§ Task details
All that is needed is every line of the listing below that has "feature".
+--
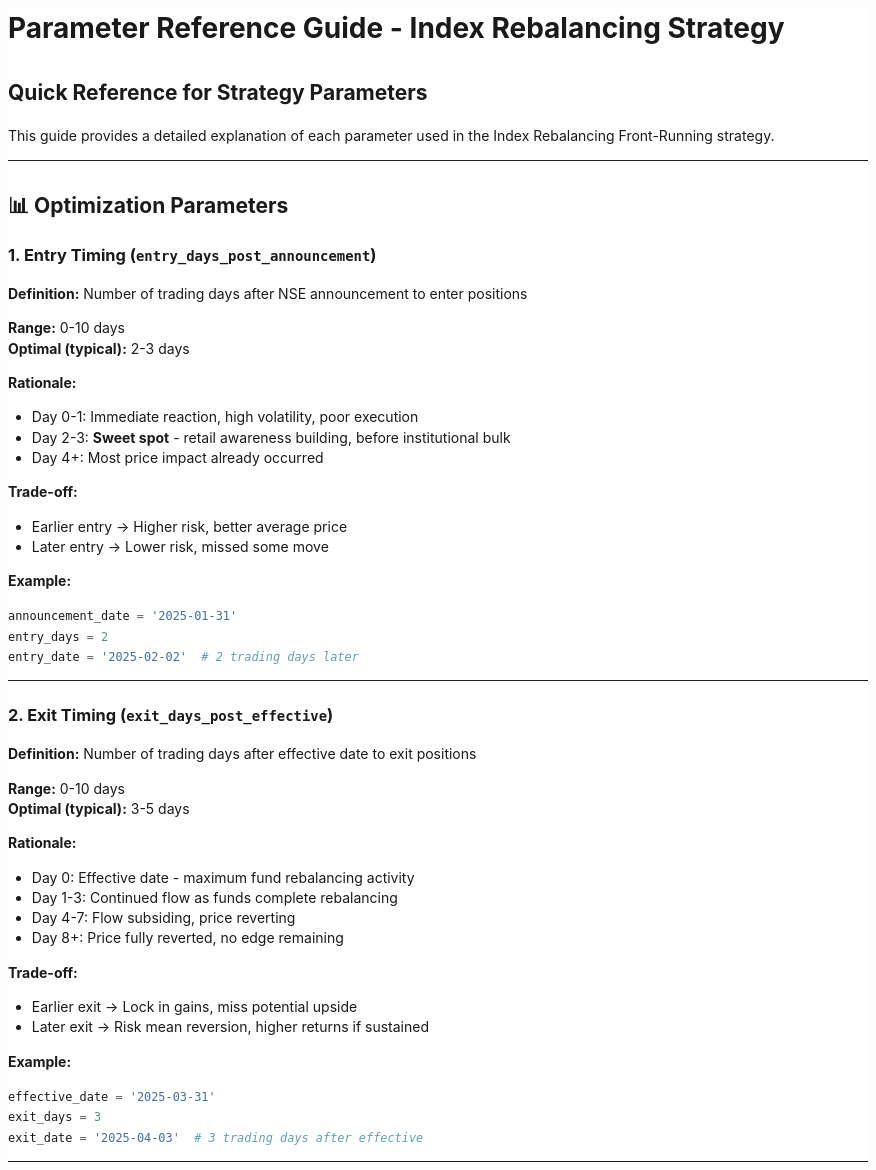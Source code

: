 # Parameter Reference Guide - Index Rebalancing Strategy

## Quick Reference for Strategy Parameters

This guide provides a detailed explanation of each parameter used in the Index Rebalancing Front-Running strategy.

---

## 📊 Optimization Parameters

### 1. Entry Timing (`entry_days_post_announcement`)

**Definition:** Number of trading days after NSE announcement to enter positions

**Range:** 0-10 days  
**Optimal (typical):** 2-3 days

**Rationale:**
- Day 0-1: Immediate reaction, high volatility, poor execution
- Day 2-3: **Sweet spot** - retail awareness building, before institutional bulk
- Day 4+: Most price impact already occurred

**Trade-off:**
- Earlier entry → Higher risk, better average price
- Later entry → Lower risk, missed some move

**Example:**
```python
announcement_date = '2025-01-31'
entry_days = 2
entry_date = '2025-02-02'  # 2 trading days later
```

---

### 2. Exit Timing (`exit_days_post_effective`)

**Definition:** Number of trading days after effective date to exit positions

**Range:** 0-10 days  
**Optimal (typical):** 3-5 days

**Rationale:**
- Day 0: Effective date - maximum fund rebalancing activity
- Day 1-3: Continued flow as funds complete rebalancing
- Day 4-7: Flow subsiding, price reverting
- Day 8+: Price fully reverted, no edge remaining

**Trade-off:**
- Earlier exit → Lock in gains, miss potential upside
- Later exit → Risk mean reversion, higher returns if sustained

**Example:**
```python
effective_date = '2025-03-31'
exit_days = 3
exit_date = '2025-04-03'  # 3 trading days after effective
```

---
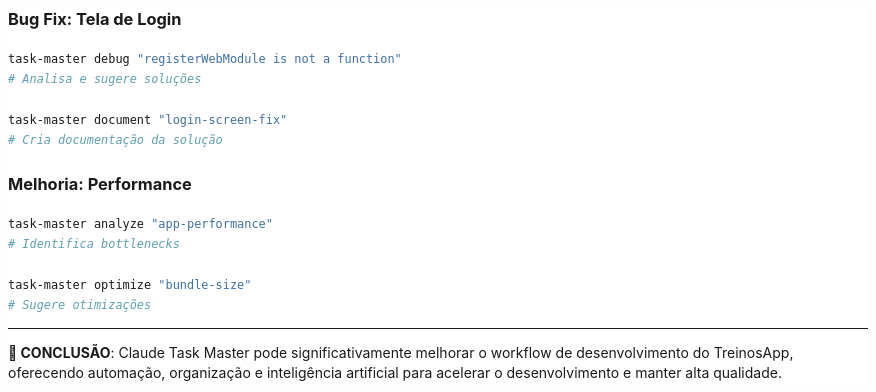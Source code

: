 ### Bug Fix: Tela de Login
```bash
task-master debug "registerWebModule is not a function"
# Analisa e sugere soluções

task-master document "login-screen-fix"
# Cria documentação da solução
```

### Melhoria: Performance
```bash
task-master analyze "app-performance"
# Identifica bottlenecks

task-master optimize "bundle-size"
# Sugere otimizações
```

---

**📌 CONCLUSÃO**: Claude Task Master pode significativamente melhorar o workflow de desenvolvimento do TreinosApp, oferecendo automação, organização e inteligência artificial para acelerar o desenvolvimento e manter alta qualidade.
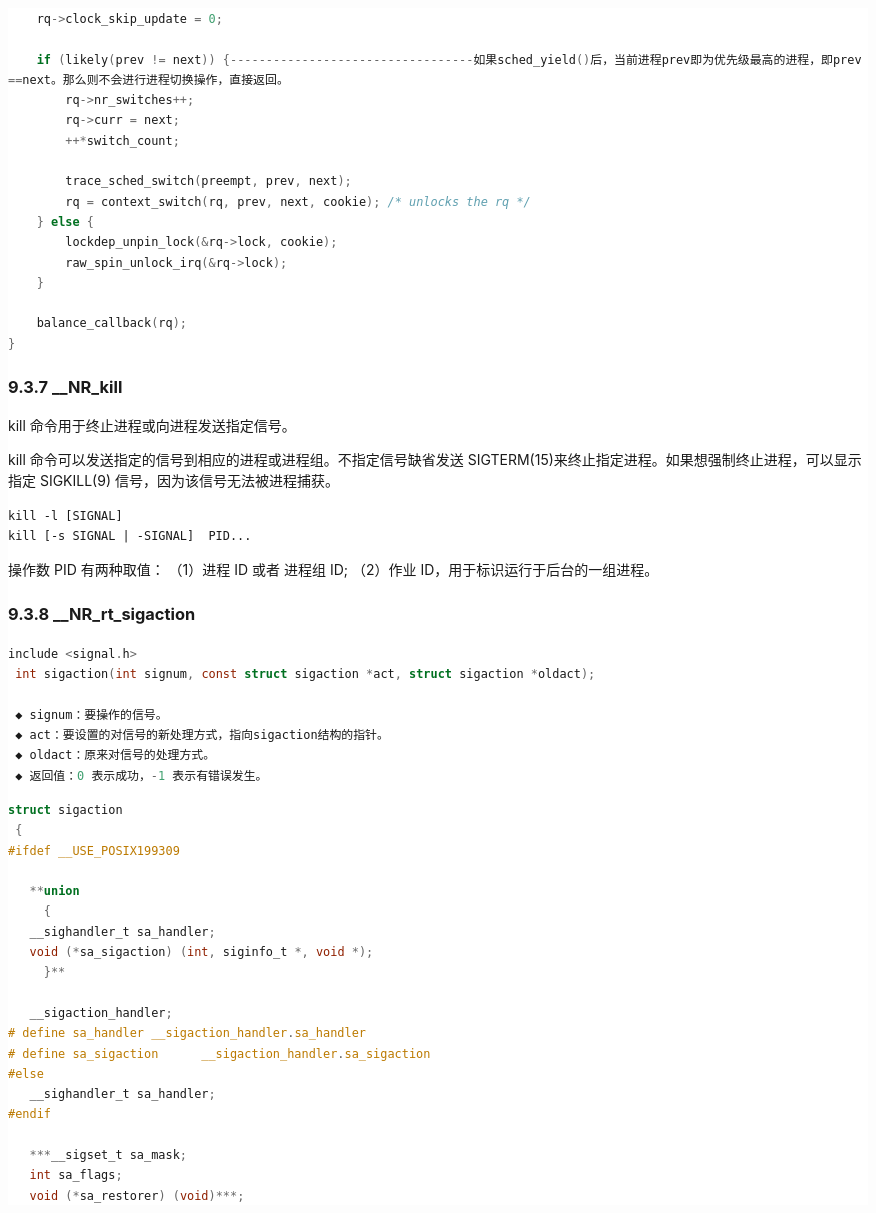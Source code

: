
 ```c
    rq->clock_skip_update = 0;

    if (likely(prev != next)) {----------------------------------如果sched_yield()后，当前进程prev即为优先级最高的进程，即prev==next。那么则不会进行进程切换操作，直接返回。
        rq->nr_switches++;
        rq->curr = next;
        ++*switch_count;

        trace_sched_switch(preempt, prev, next);
        rq = context_switch(rq, prev, next, cookie); /* unlocks the rq */
    } else {
        lockdep_unpin_lock(&rq->lock, cookie);
        raw_spin_unlock_irq(&rq->lock);
    }

    balance_callback(rq);
}
```
### 9.3.7  __NR_kill

kill 命令用于终止进程或向进程发送指定信号。

kill 命令可以发送指定的信号到相应的进程或进程组。不指定信号缺省发送 SIGTERM(15)来终止指定进程。如果想强制终止进程，可以显示指定 SIGKILL(9) 信号，因为该信号无法被进程捕获。
```
kill -l [SIGNAL]
kill [-s SIGNAL | -SIGNAL]  PID...
```
操作数 PID 有两种取值：
 （1）进程 ID 或者 进程组 ID;
 （2）作业 ID，用于标识运行于后台的一组进程。

 ### 9.3.8  __NR_rt_sigaction

```c
include <signal.h>
 int sigaction(int signum, const struct sigaction *act, struct sigaction *oldact);

 ◆ signum：要操作的信号。
 ◆ act：要设置的对信号的新处理方式，指向sigaction结构的指针。
 ◆ oldact：原来对信号的处理方式。
 ◆ 返回值：0 表示成功，-1 表示有错误发生。
```

```c
struct sigaction
 {
#ifdef __USE_POSIX199309

   **union   
     {
   __sighandler_t sa_handler;
   void (*sa_sigaction) (int, siginfo_t *, void *);
     }**
   
   __sigaction_handler;
# define sa_handler __sigaction_handler.sa_handler
# define sa_sigaction      __sigaction_handler.sa_sigaction
#else
   __sighandler_t sa_handler;
#endif
  
   ***__sigset_t sa_mask;
   int sa_flags;
   void (*sa_restorer) (void)***;
```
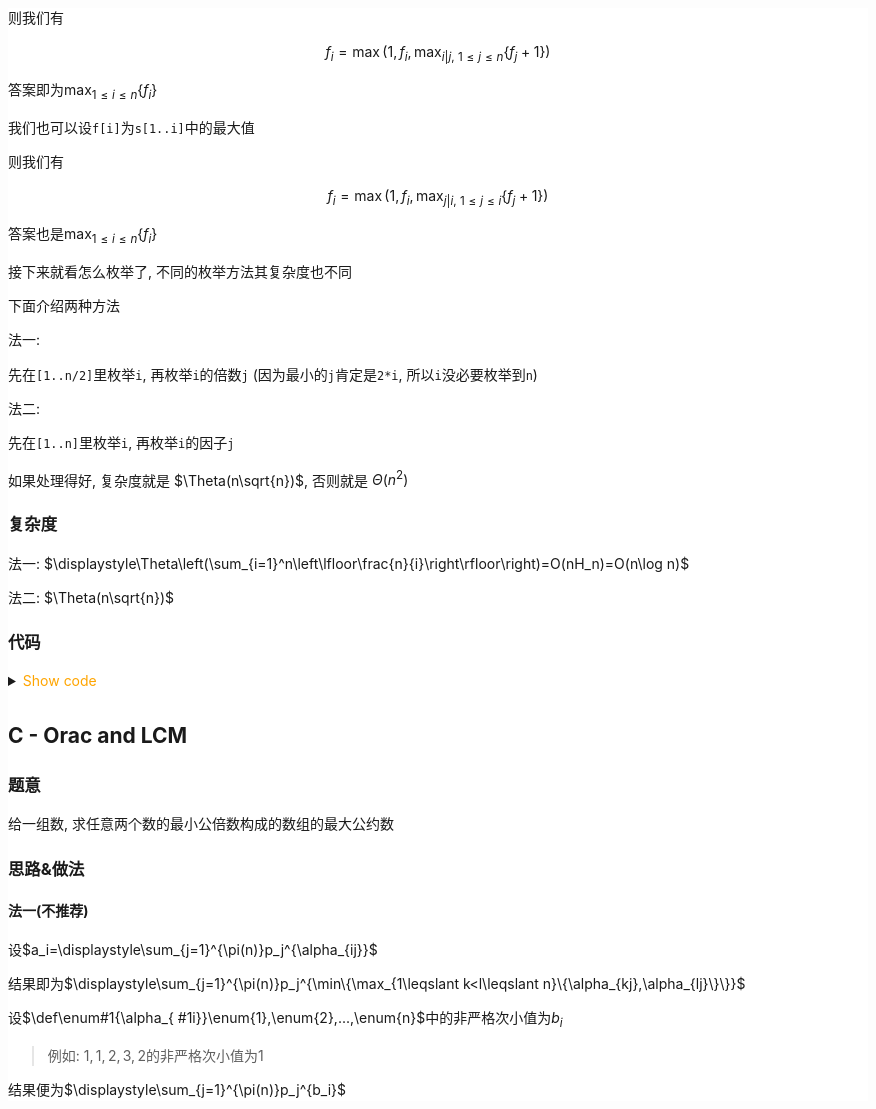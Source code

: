 则我们有

$$f_i=\max\left(1,f_i,\max_{i|j,~1\leqslant j\leqslant n}\{f_j+1\}\right)$$

答案即为$\displaystyle\max_{1\leqslant i\leqslant n}\{f_i\}$

我们也可以设`f[i]`为`s[1..i]`中的最大值

则我们有

$$f_i=\max\left(1,f_i,\max_{j|i,~1\leqslant j\leqslant i}\{f_j+1\}\right)$$

答案也是$\displaystyle\max_{1\leqslant i\leqslant n}\{f_i\}$

接下来就看怎么枚举了, 不同的枚举方法其复杂度也不同

下面介绍两种方法

法一:

先在`[1..n/2]`里枚举`i`, 再枚举`i`的倍数`j` (因为最小的`j`肯定是`2*i`, 所以`i`没必要枚举到`n`)

法二:

先在`[1..n]`里枚举`i`, 再枚举`i`的因子`j`

如果处理得好, 复杂度就是 $\Theta(n\sqrt{n})$, 否则就是 $\Theta(n^2)$

### 复杂度

法一: $\displaystyle\Theta\left(\sum_{i=1}^n\left\lfloor\frac{n}{i}\right\rfloor\right)=O(nH_n)=O(n\log n)$

法二: $\Theta(n\sqrt{n})$

### 代码

<details><summary><font color='orange'>Show code</font></summary></details>

## C - Orac and LCM

### 题意

给一组数, 求任意两个数的最小公倍数构成的数组的最大公约数

### 思路&做法

#### 法一(不推荐)

设$a_i=\displaystyle\sum_{j=1}^{\pi(n)}p_j^{\alpha_{ij}}$

结果即为$\displaystyle\sum_{j=1}^{\pi(n)}p_j^{\min\{\max_{1\leqslant k<l\leqslant n}\{\alpha_{kj},\alpha_{lj}\}\}}$

设$\def\enum#1{\alpha_{ #1i}}\enum{1},\enum{2},...,\enum{n}$中的非严格次小值为$b_i$

> 例如: $1,1,2,3,2$的非严格次小值为$1$

结果便为$\displaystyle\sum_{j=1}^{\pi(n)}p_j^{b_i}$
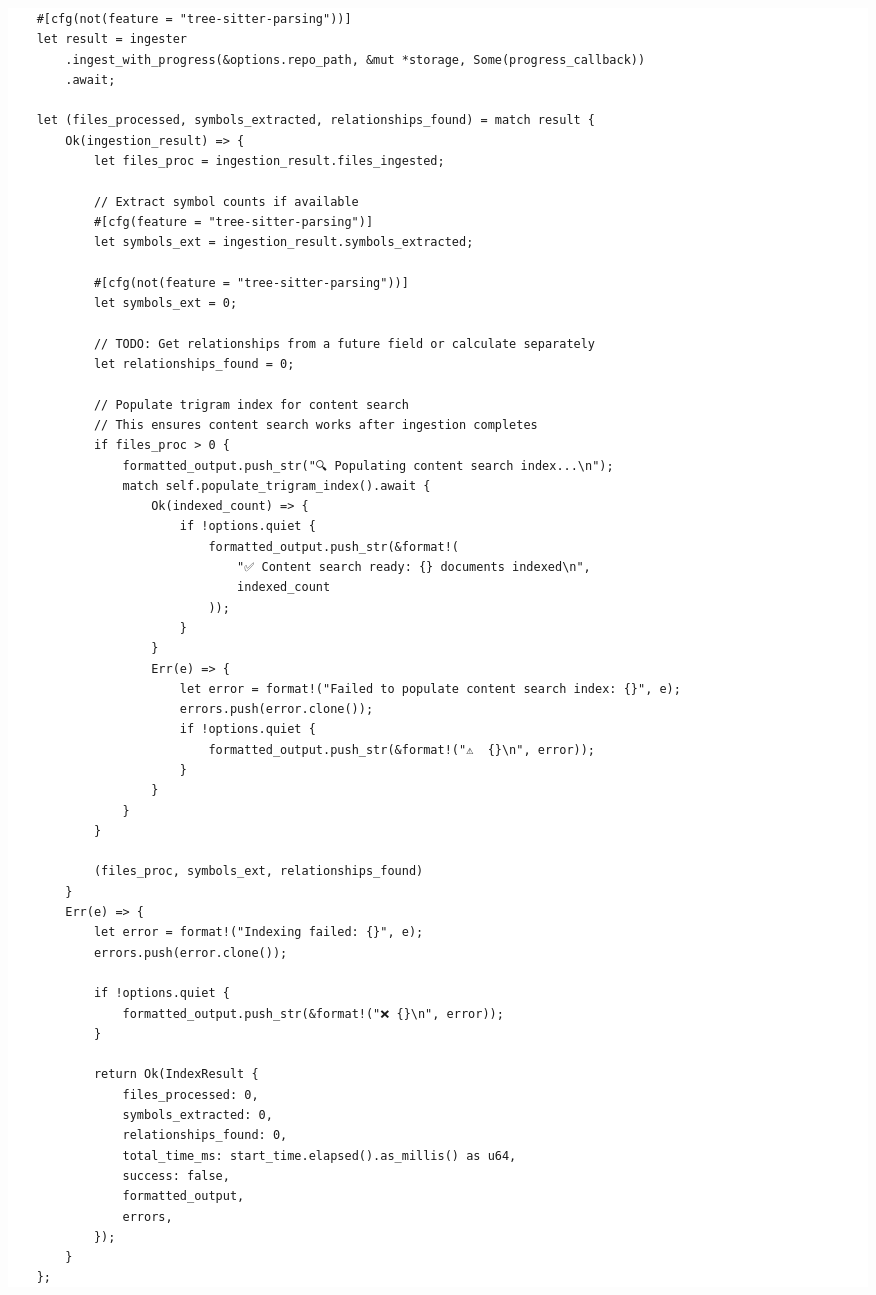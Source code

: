         #[cfg(not(feature = "tree-sitter-parsing"))]
        let result = ingester
            .ingest_with_progress(&options.repo_path, &mut *storage, Some(progress_callback))
            .await;

        let (files_processed, symbols_extracted, relationships_found) = match result {
            Ok(ingestion_result) => {
                let files_proc = ingestion_result.files_ingested;

                // Extract symbol counts if available
                #[cfg(feature = "tree-sitter-parsing")]
                let symbols_ext = ingestion_result.symbols_extracted;

                #[cfg(not(feature = "tree-sitter-parsing"))]
                let symbols_ext = 0;

                // TODO: Get relationships from a future field or calculate separately
                let relationships_found = 0;

                // Populate trigram index for content search
                // This ensures content search works after ingestion completes
                if files_proc > 0 {
                    formatted_output.push_str("🔍 Populating content search index...\n");
                    match self.populate_trigram_index().await {
                        Ok(indexed_count) => {
                            if !options.quiet {
                                formatted_output.push_str(&format!(
                                    "✅ Content search ready: {} documents indexed\n",
                                    indexed_count
                                ));
                            }
                        }
                        Err(e) => {
                            let error = format!("Failed to populate content search index: {}", e);
                            errors.push(error.clone());
                            if !options.quiet {
                                formatted_output.push_str(&format!("⚠️  {}\n", error));
                            }
                        }
                    }
                }

                (files_proc, symbols_ext, relationships_found)
            }
            Err(e) => {
                let error = format!("Indexing failed: {}", e);
                errors.push(error.clone());

                if !options.quiet {
                    formatted_output.push_str(&format!("❌ {}\n", error));
                }

                return Ok(IndexResult {
                    files_processed: 0,
                    symbols_extracted: 0,
                    relationships_found: 0,
                    total_time_ms: start_time.elapsed().as_millis() as u64,
                    success: false,
                    formatted_output,
                    errors,
                });
            }
        };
+--
§ Answer section
:         #[cfg(not(feature = "tree-sitter-parsing"))]
                #[cfg(feature = "tree-sitter-parsing")]
                #[cfg(not(feature = "tree-sitter-parsing"))]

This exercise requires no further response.